I’ve highlighted the spike. As you possibly can see, the entire latency comes from the Draw() operate, and it’s sort ‘unfold’ out over a number of frames. So my query is that this:

  • Can the spike nonetheless be brought on by the rubbish collector? Can I do something silly when drawing in Monogame that requires a variety of rubbish assortment?

  • If it WAS rubbish assortment, wouldn’t it 100% present up as Replace() lag? And wouldn’t it present up throughout only one body, or unfold out like seen within the profiling?

  • What may cause such a lag ‘profile’ aside from GC? If setting shader uniform values induced lag for example, it would not present up as spikes wouldn’t it? It will be fixed throughout frames?

  • I’m utilizing Duties for path discovering (so multithreading) – if the lag was associated to that in some way, can I besides that it will present up as Replace() lag?

Extra information:

The spikes disappear after I take away the drawing of the terrain.
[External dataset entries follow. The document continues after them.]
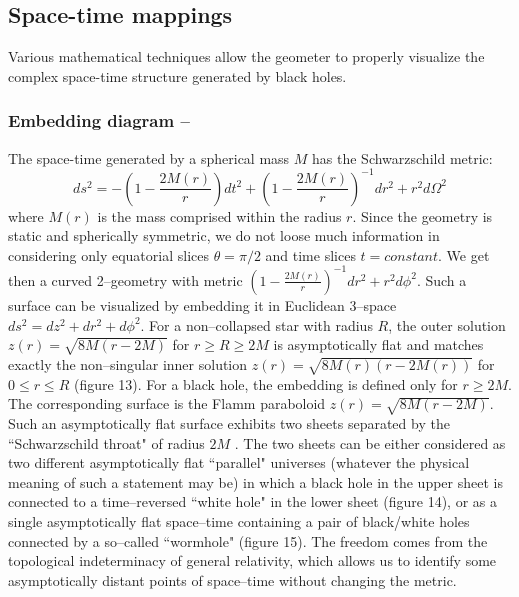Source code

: \documentclass{lamuphys}
\begin{document}
\subsection{Space-time mappings}

Various mathematical techniques allow the geometer to properly visualize 
the complex space-time structure generated by black holes. 

\subsubsection{Embedding diagram --}

The space-time generated by a spherical mass $M$ has the 
Schwarzschild metric:
\begin{equation}
ds^2 = - \left(1- \frac{2M(r)}{r}\right)dt^2
+ \left(1-\frac{2M(r)}{r}\right)^{-1}dr^2 + r^2 d\Omega^2        
\end{equation}
where $M(r)$ is the mass comprised within the radius $r$. Since the 
geometry is static and spherically symmetric, we do not loose much 
information in considering only equatorial slices $\theta = \pi/2$ 
and time slices $t = constant$. We get then a curved 2--geometry with 
metric $(1-\frac{2M(r)}{r})^{-1}dr^2 + r^2 d\phi^2$. Such a surface 
can be visualized by embedding it in Euclidean 3--space
$ds^{2} = dz^{2} + dr^{2} + 
d\phi^{2}$. For a non--collapsed star with radius $R$, the outer solution
$z(r) = \sqrt{8M(r-2M)}$ for $r\geq R 
\ge 2M$ is asymptotically flat and matches exactly the non--singular inner solution 
$z(r) = \sqrt{8M(r)(r-2M(r))}$ for $0 \le r\le R$ (figure 13). For a 
black hole, the embedding is defined only for $r \geq 2M$. The 
corresponding surface is the Flamm paraboloid  $z(r) = 
\sqrt{8M(r-2M)}$. Such an asymptotically flat surface exhibits two 
sheets separated by the ``Schwarzschild throat" of radius $2M$ . The two sheets can be either considered as two 
different asymptotically flat ``parallel" universes (whatever the physical meaning of such 
a statement may be) in which a black hole in the upper sheet is 
connected 
to a time--reversed ``white hole" in the lower sheet (figure 14), or 
as a single asymptotically flat space--time containing a pair of 
black/white holes connected by a so--called ``wormhole" (figure 15). The freedom 
comes from the topological indeterminacy of general relativity, 
which allows us to identify some asymptotically distant points of 
space--time without changing the metric. 
\end{document}
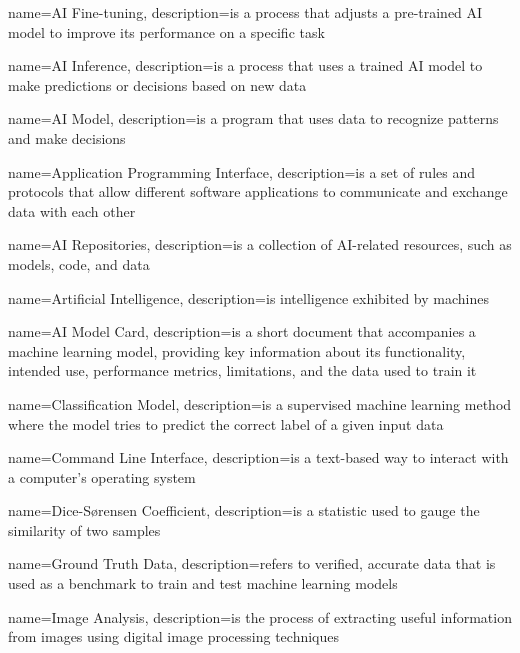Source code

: 
{
    name=AI Fine-tuning,
    description={is a process that adjusts a pre-trained AI model to improve
    its performance on a specific task}
}

{
    name=AI Inference,
    description={is a process that uses a trained AI model to make predictions
    or decisions based on new data}
}

{
    name=AI Model,
    description={is a program that uses data to recognize patterns and make
    decisions}
}

{
    name=Application Programming Interface,
    description={is a set of rules and protocols that allow different software
    applications to communicate and exchange data with each other}
}

{
    name=AI Repositories,
    description={is a collection of AI-related resources, such as models, code,
    and data}
}

{
    name=Artificial Intelligence,
    description={is intelligence exhibited by machines}
}

{
    name=AI Model Card,
    description={is a short document that accompanies a machine learning model,
    providing key information about its functionality, intended use,
    performance metrics, limitations, and the data used to train it}
}

{
    name=Classification Model,
    description={is a supervised machine learning method where the model tries
    to predict the correct label of a given input data}
}

{
    name=Command Line Interface,
    description={is a text-based way to interact with a computer's operating
    system}
}

{
    name=Dice-Sørensen Coefficient,
    description={is a statistic used to gauge the similarity of two samples}
}

{
    name=Ground Truth Data,
    description={refers to verified, accurate data that is used as a benchmark
    to train and test machine learning models}
}

{
    name=Image Analysis,
    description={is the process of extracting useful information from images
    using digital image processing techniques}
}

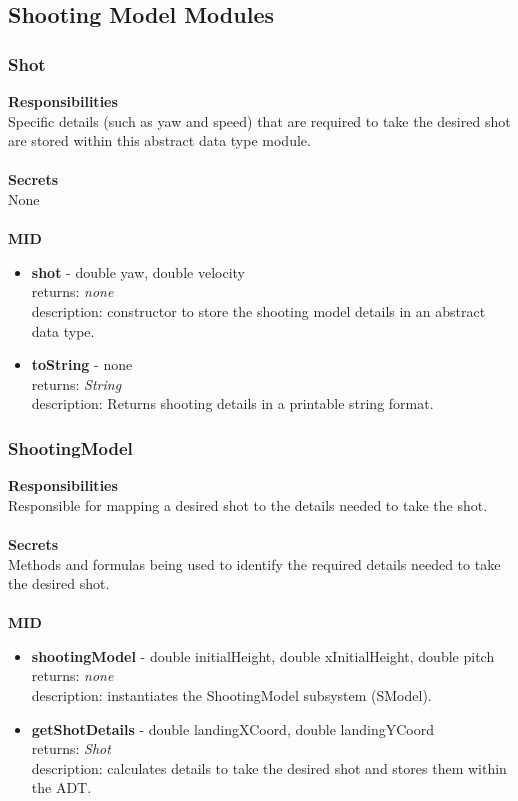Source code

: \documentclass[11pt]{article}
\begin{document}
\subsection{Shooting Model Modules}
\subsubsection*{Shot}
\textbf{Responsibilities} \\
Specific details (such as yaw and speed) that are required to take the desired shot are stored within this abstract data type module. \\ \\
\textbf{Secrets} \\ 
None \\  \\
\textbf{MID} 
\begin{itemize}
\item \textbf{shot} - double yaw, double velocity \\ returns: \textit{none} \\ description: constructor to store the shooting model details in an abstract data type.
\item \textbf{toString} - none \\ returns: \textit{String} \\ description: Returns shooting details in a printable string format.
\end{itemize}

\subsubsection*{ShootingModel}
\textbf{Responsibilities} \\
Responsible for mapping a desired shot to the details needed to take the shot. \\ \\
\textbf{Secrets} \\ 
Methods and formulas being used to identify the required details needed to take the desired shot. \\  \\
\textbf{MID} 
\begin{itemize}
\item \textbf{shootingModel} - double  initialHeight, double xInitialHeight, double pitch \\ returns: \textit{none} \\ description: instantiates the ShootingModel subsystem (SModel).
\item \textbf{getShotDetails} - double landingXCoord, double landingYCoord \\ returns: \textit{Shot} \\ description: calculates details to take the desired shot and stores them within the ADT.
\end{itemize}
\end{document}
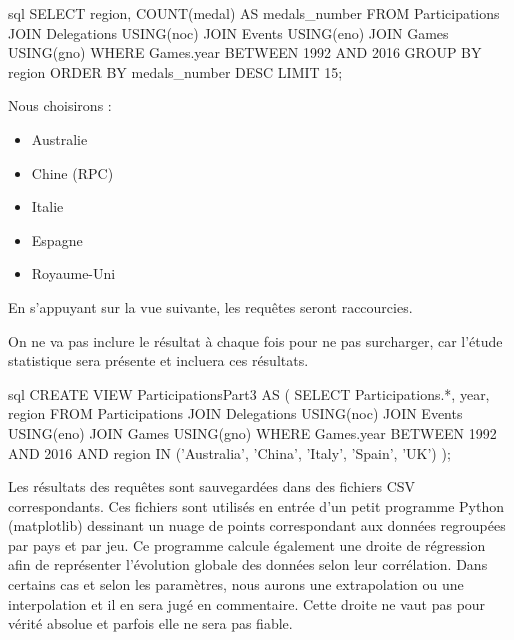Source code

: \documentclass{mytex}
\begin{document}
\begin{codeboxlang}[title=Top 15 régions par médailles]{sql}
	SELECT region, COUNT(medal) AS medals_number
	FROM Participations
	JOIN Delegations USING(noc)
	JOIN Events USING(eno)
	JOIN Games USING(gno)
	WHERE Games.year BETWEEN 1992 AND 2016
	GROUP BY region
	ORDER BY medals_number DESC
	LIMIT 15;
\end{codeboxlang}



Nous choisirons : 
\begin{itemize}
\item Australie
\item Chine (RPC)
\item Italie
\item Espagne
\item Royaume-Uni
\end{itemize}

En s'appuyant sur la vue suivante, les requêtes seront raccourcies.

On ne va pas inclure le résultat à chaque fois pour ne pas surcharger, car l'étude statistique sera présente et incluera ces résultats.


\begin{codeboxlang}[title=Vue exclusive à 1992-2016 et aux 5 pays]{sql}
	CREATE VIEW ParticipationsPart3 AS (
	SELECT Participations.*, year, region
	FROM Participations
	JOIN Delegations USING(noc)
	JOIN Events USING(eno)
	JOIN Games USING(gno)
	WHERE Games.year BETWEEN 1992 AND 2016
	AND region IN ('Australia', 'China', 'Italy', 'Spain', 'UK')
	);
\end{codeboxlang}


Les résultats des requêtes sont sauvegardées dans des fichiers CSV correspondants.
Ces fichiers sont utilisés en entrée d'un petit programme Python (matplotlib) dessinant un nuage de points correspondant aux données regroupées par pays et par jeu. Ce programme calcule également une droite de régression afin de représenter l'évolution globale des données selon leur corrélation. Dans certains cas et selon les paramètres, nous aurons une extrapolation ou une interpolation et il en sera jugé en commentaire. Cette droite ne vaut pas pour vérité absolue et parfois elle ne sera pas fiable.
\end{document}
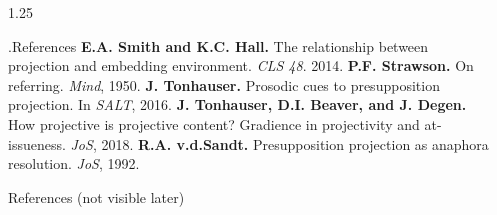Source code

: \documentclass[final, table, cmyk]{beamer}
\newlength{\sepwidth}
\newlength{\colwidth}
\newcommand{\separatorcolumn}{\begin{column}{\sepwidth}\end{column}}
\begin{document}
\begin{frame}[t]
\begin{columns}[t]
\begin{column}{1.25\colwidth}
\begin{normalbox}{\phantom.\hfill References}
				\textbf{E.A. Smith and K.C. Hall.} The relationship between projection and embedding environment. \textit{CLS 48}. 2014.\quad\textbullet\quad
				\textbf{P.F. Strawson.} On referring. \textit{Mind}, 1950.\quad\textbullet\quad
				\textbf{J. Tonhauser.} Prosodic cues to presupposition projection. In \textit{SALT}, 2016.\quad\textbullet\quad
				\textbf{J. Tonhauser, D.I. Beaver, and J. Degen.} How projective is projective content? Gradience in projectivity and at-issueness. \textit{JoS}, 2018.\quad\textbullet\quad
				\textbf{R.A. v.d.Sandt.} Presupposition projection as anaphora resolution. \textit{JoS}, 1992.

			\end{normalbox}

			\vspace{20\baselineskip}
			\begin{normalbox}{References (not visible later)}
				
				
			\end{normalbox}

		\end{column}
		\separatorcolumn
	\end{columns}



\end{frame}
\end{document}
Drawing the terrain includes drawing a bunch of SurfaceMeshes:

public class SurfaceMesh
{
    public readonly GraphicsDevice graphicsDevice;
    public readonly int vertexCountX;
    public readonly int vertexCountY;

    readonly int triangleCount;

    readonly VertexBuffer vertexBuffer;
    readonly IndexBuffer indexBuffer;

    public SurfaceMesh ( GraphicsDevice graphicsDevice, int nodeCountX, int nodeCountY )
    {
        Debug.Assert(graphicsDevice != null, $"{nameof(SurfaceMesh)} - GraphicsDevice was null.");
        Debug.Assert(nodeCountX > 0, $"{nameof(SurfaceMesh)} - Dimension X [{nodeCountX}] have to be better than zero.");
        Debug.Assert(nodeCountY > 0, $"{nameof(SurfaceMesh)} - Dimension Y [{nodeCountY}] have to be better than zero.");

        this.graphicsDevice = graphicsDevice;
        vertexCountX = nodeCountX + 1;
        vertexCountY = nodeCountY + 1;

        triangleCount = (vertexCountX - 1) * (vertexCountY - 1) * 2;
        int vertexCount = vertexCountX * vertexCountY;
        int indexCount = triangleCount * 3;

        vertexBuffer = new VertexBuffer(graphicsDevice, typeof(VertexPositionColor), vertexCount, BufferUsage.WriteOnly);
        indexBuffer = new IndexBuffer(graphicsDevice, typeof(ushort), indexCount, BufferUsage.WriteOnly);

        ushort[] indices = new ushort[indexCount];
        int currentVertexCount = 0;
        for (int x = 0; x < vertexCountX - 1; x++)
        {
            for (int y = 0; y < vertexCountY - 1; y++)
            {
                int blIndex = (x + 0) + (y + 0) * vertexCountX;
                int tlIndex = (x + 0) + (y + 1) * vertexCountX;
                int trIndex = (x + 1) + (y + 1) * vertexCountX;
                int brIndex = (x + 1) + (y + 0) * vertexCountX;

                indices[currentVertexCount + 0] = (ushort)blIndex;
                indices[currentVertexCount + 1] = (ushort)tlIndex;
                indices[currentVertexCount + 2] = (ushort)trIndex;
                indices[currentVertexCount + 3] = (ushort)blIndex;
                indices[currentVertexCount + 4] = (ushort)trIndex;
                indices[currentVertexCount + 5] = (ushort)brIndex;

                currentVertexCount += 6;
            }
        }
        indexBuffer.SetData(indices);
    }

    public void SetData ( VertexPositionColor[] vertices )
    {
        Debug.Assert(vertices != null);
        Debug.Assert(vertices.Size == vertexCountX * vertexCountY);

        vertexBuffer.SetData(vertices);
    }

    public void Draw ()
    {
        graphicsDevice.SetVertexBuffer(vertexBuffer);
        graphicsDevice.Indices = indexBuffer;
        graphicsDevice.RasterizerState = new()
        {
            CullMode = CullMode.CullCounterClockwiseFace,
        };
        graphicsDevice.DrawIndexedPrimitives(PrimitiveType.TriangleList, 0, 0, triangleCount);
    }
}

SetData() is ONLY known as the primary body, so all the things on this class is pretty much as good as static. No SurfaceMesh is created or destroyed whereas the sport is operating.